会見を終えて門に向かうのに業盛が1人送ってくれその途中で、
「人の事は言えぬが信龍殿は家の行く末を考えておらぬように思えるのだが」
この若者を殺すには惜しいと兄も考えたのかと少しだけ考えながら、
「業盛殿は鋭いお方ですな、私はすでに武田家の行く末を色々ありあきらめてしまったのですよ」
二人だけの秘密にと言うことでこの後嫡男を廃してあの初陣を飾った息子が後を継ぐが家臣の信任も得られずに強い外敵が出れば一気に崩壊すると、
「しかしいきなり滅ぶとは」
「いや、今回の長野家の事を見れば祇園精舎の鐘の音に」
そう言うと業盛は笑い、
「そうなれば父が戦ったこと、私が意地を張る意味がないと言われるか、なればこそ私の死の意味を見せつけてやらねば」
そう言うと門まで見送って別れ、
「そうか父の遺言を守ると言うか」
信玄に報告すると目をつむり押し黙ってしまった。
最後の戦いが始まる。
武田勢が津波のごとく押し寄せて行くと突如門が開かれ、
「長野業正が息子業盛、武田にひと槍ご馳走しようぞ」
そう言うと突撃をして上泉と共に鬼神の働きをして大将首を得ようとする武田勢を崩していく、しかし多勢に無勢で次第に追い詰められ城内へと退却をした。
「信龍よ、何故わしは血縁に恵まれぬのだ、父を追放し義信を幽閉、そして残ったのは諏訪の血が入った者のみ、典厩がおれば違ったかも知れぬが」
私に問いかけてはいるが答えがほしいと言うわけには思えず静かに沈黙を続け信玄は門が破られ城に火の手が上がり勝ちどきが上がるまで動きもせず見つめ続けた。
「幸隆他3名で城代を務めよ」
最後にそう言うと甲斐へと気の進まぬ道を進み続け小太郎には義信と虎昌に張り付き情報をちくいち報告させる。

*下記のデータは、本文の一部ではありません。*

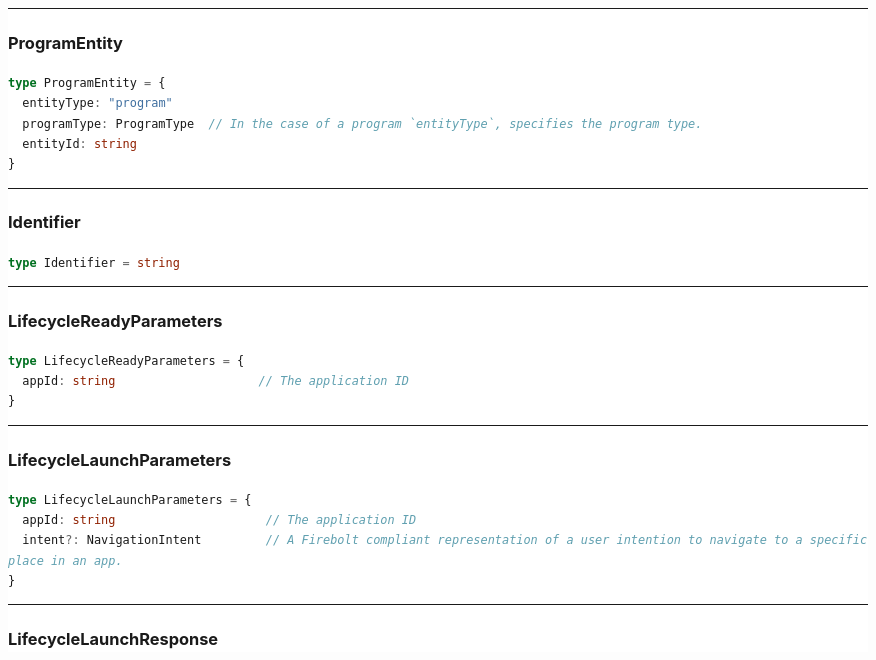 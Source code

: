 

---

### ProgramEntity


```typescript
type ProgramEntity = {
  entityType: "program"
  programType: ProgramType  // In the case of a program `entityType`, specifies the program type.
  entityId: string
}
```



---

### Identifier


```typescript
type Identifier = string
```



---

### LifecycleReadyParameters


```typescript
type LifecycleReadyParameters = {
  appId: string                    // The application ID
}
```



---

### LifecycleLaunchParameters


```typescript
type LifecycleLaunchParameters = {
  appId: string                     // The application ID
  intent?: NavigationIntent         // A Firebolt compliant representation of a user intention to navigate to a specific place in an app.
}
```



---

### LifecycleLaunchResponse


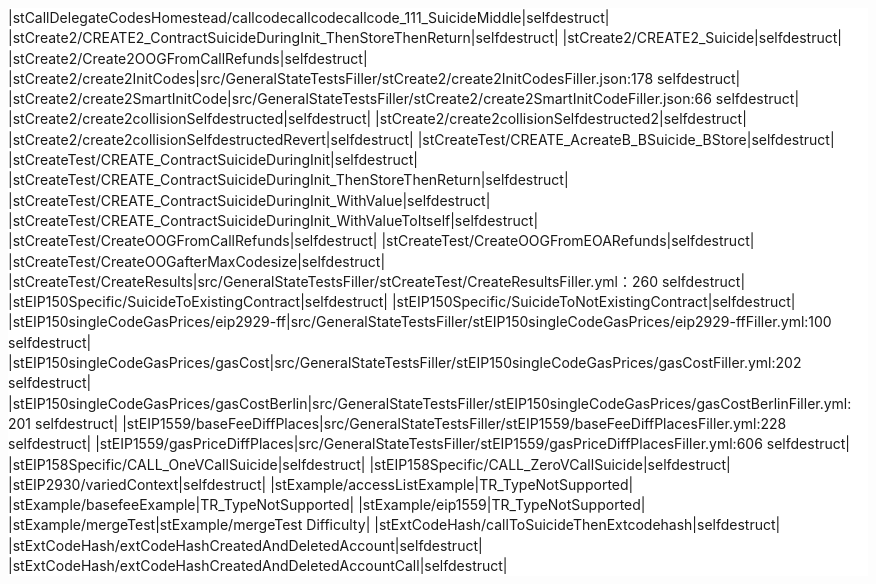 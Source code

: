 |stCallDelegateCodesHomestead/callcodecallcodecallcode_111_SuicideMiddle|selfdestruct|
|stCreate2/CREATE2_ContractSuicideDuringInit_ThenStoreThenReturn|selfdestruct|
|stCreate2/CREATE2_Suicide|selfdestruct|
|stCreate2/Create2OOGFromCallRefunds|selfdestruct|
|stCreate2/create2InitCodes|src/GeneralStateTestsFiller/stCreate2/create2InitCodesFiller.json:178 selfdestruct|
|stCreate2/create2SmartInitCode|src/GeneralStateTestsFiller/stCreate2/create2SmartInitCodeFiller.json:66 selfdestruct|
|stCreate2/create2collisionSelfdestructed|selfdestruct|
|stCreate2/create2collisionSelfdestructed2|selfdestruct|
|stCreate2/create2collisionSelfdestructedRevert|selfdestruct|
|stCreateTest/CREATE_AcreateB_BSuicide_BStore|selfdestruct|
|stCreateTest/CREATE_ContractSuicideDuringInit|selfdestruct|
|stCreateTest/CREATE_ContractSuicideDuringInit_ThenStoreThenReturn|selfdestruct|
|stCreateTest/CREATE_ContractSuicideDuringInit_WithValue|selfdestruct|
|stCreateTest/CREATE_ContractSuicideDuringInit_WithValueToItself|selfdestruct|
|stCreateTest/CreateOOGFromCallRefunds|selfdestruct|
|stCreateTest/CreateOOGFromEOARefunds|selfdestruct|
|stCreateTest/CreateOOGafterMaxCodesize|selfdestruct|
|stCreateTest/CreateResults|src/GeneralStateTestsFiller/stCreateTest/CreateResultsFiller.yml：260 selfdestruct|
|stEIP150Specific/SuicideToExistingContract|selfdestruct|
|stEIP150Specific/SuicideToNotExistingContract|selfdestruct|
|stEIP150singleCodeGasPrices/eip2929-ff|src/GeneralStateTestsFiller/stEIP150singleCodeGasPrices/eip2929-ffFiller.yml:100
selfdestruct|
|stEIP150singleCodeGasPrices/gasCost|src/GeneralStateTestsFiller/stEIP150singleCodeGasPrices/gasCostFiller.yml:202
selfdestruct|
|stEIP150singleCodeGasPrices/gasCostBerlin|src/GeneralStateTestsFiller/stEIP150singleCodeGasPrices/gasCostBerlinFiller.yml:
201 selfdestruct|
|stEIP1559/baseFeeDiffPlaces|src/GeneralStateTestsFiller/stEIP1559/baseFeeDiffPlacesFiller.yml:228 selfdestruct|
|stEIP1559/gasPriceDiffPlaces|src/GeneralStateTestsFiller/stEIP1559/gasPriceDiffPlacesFiller.yml:606 selfdestruct|
|stEIP158Specific/CALL_OneVCallSuicide|selfdestruct|
|stEIP158Specific/CALL_ZeroVCallSuicide|selfdestruct|
|stEIP2930/variedContext|selfdestruct|
|stExample/accessListExample|TR_TypeNotSupported|
|stExample/basefeeExample|TR_TypeNotSupported|
|stExample/eip1559|TR_TypeNotSupported|
|stExample/mergeTest|stExample/mergeTest Difficulty|
|stExtCodeHash/callToSuicideThenExtcodehash|selfdestruct|
|stExtCodeHash/extCodeHashCreatedAndDeletedAccount|selfdestruct|
|stExtCodeHash/extCodeHashCreatedAndDeletedAccountCall|selfdestruct|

甲斐に戻るまでにどうやら日付を決めたらしく義信は興奮を隠せないでいる。
「信龍殿」
私は昌景を呼び10月の決行日を知らせると緊張した顔で指示を待っている。
「1日前に押さえる」
そう言って移動しながら打ち合わせをしてその日に備えた。
「義信と虎昌は今一室で密談をされております」
小太郎からの報告に緊張しながら躑躅ヶ崎の義信の館に向かう、見張りを排除しており私は昌景と兵を引き連れて義信がいる部屋の外で逃げられないように包囲を終えた。
「何者か」
虎昌の声と共にふすまが開かれ私と昌景を見て驚かずに静かに見つめており義信が出てくる。
「叔父上これはどういう事ですか、兵を連れて」
「御館様がお待ちになられております。おとなしくご同行を」
そう言うと義信は驚き虎昌を見ると、
「義信様、おとなしく従いましょう」
そう言って刀を渡して私と共に信玄が待つ部屋に連れていき信玄の前に通す。
私は二人と信玄の間に横向きに座り昌景は二人の後ろに座り何かあれば切り捨てる覚悟をしていた。
「父上、駿河を氏真を攻めるのはおやめください」
義信は父を前にして主張する。
「同盟も利がなければ続かぬ、信義だけでは皆を食わせてはやれぬ」
「だからと言って困っている相手に追い討ちをかけるなど納得できませぬ」
「変えられぬと言うのだな」
そう言うと義信は頷き、
「信龍、義信を幽閉せよ、虎昌は残れ」
私は義信を連れて東光寺へと向かう、
「信龍すまぬが松嶺院と娘を頼む、母上にも義信が謝っていたと」
「わかっております。しかし不満がるとはいえ謀反を起こさなくても」
「父上とて不満で信虎を父の父を追放したではないか」
「たしかに、しかしそれは重臣全員が望んだことで、ある意味担がれて行ったものにございます」
「父上は望まなかったと言うか」
義信は爆発して私をにらむので、
「望みましたが家臣の総意でもあります。義信殿は家臣の誰が望みましたか」
「虎昌も同意したわ」
私は大きくため息をつき、
「今回の件、わざわざ弟に意図的に漏らしたと私は考えます。先程部屋から出たときの安堵した表情といい確信をしました」
義信は驚きそして下を向いて静かに泣き始めたのでそのままの東光寺に入ると井伊に監視を命じた。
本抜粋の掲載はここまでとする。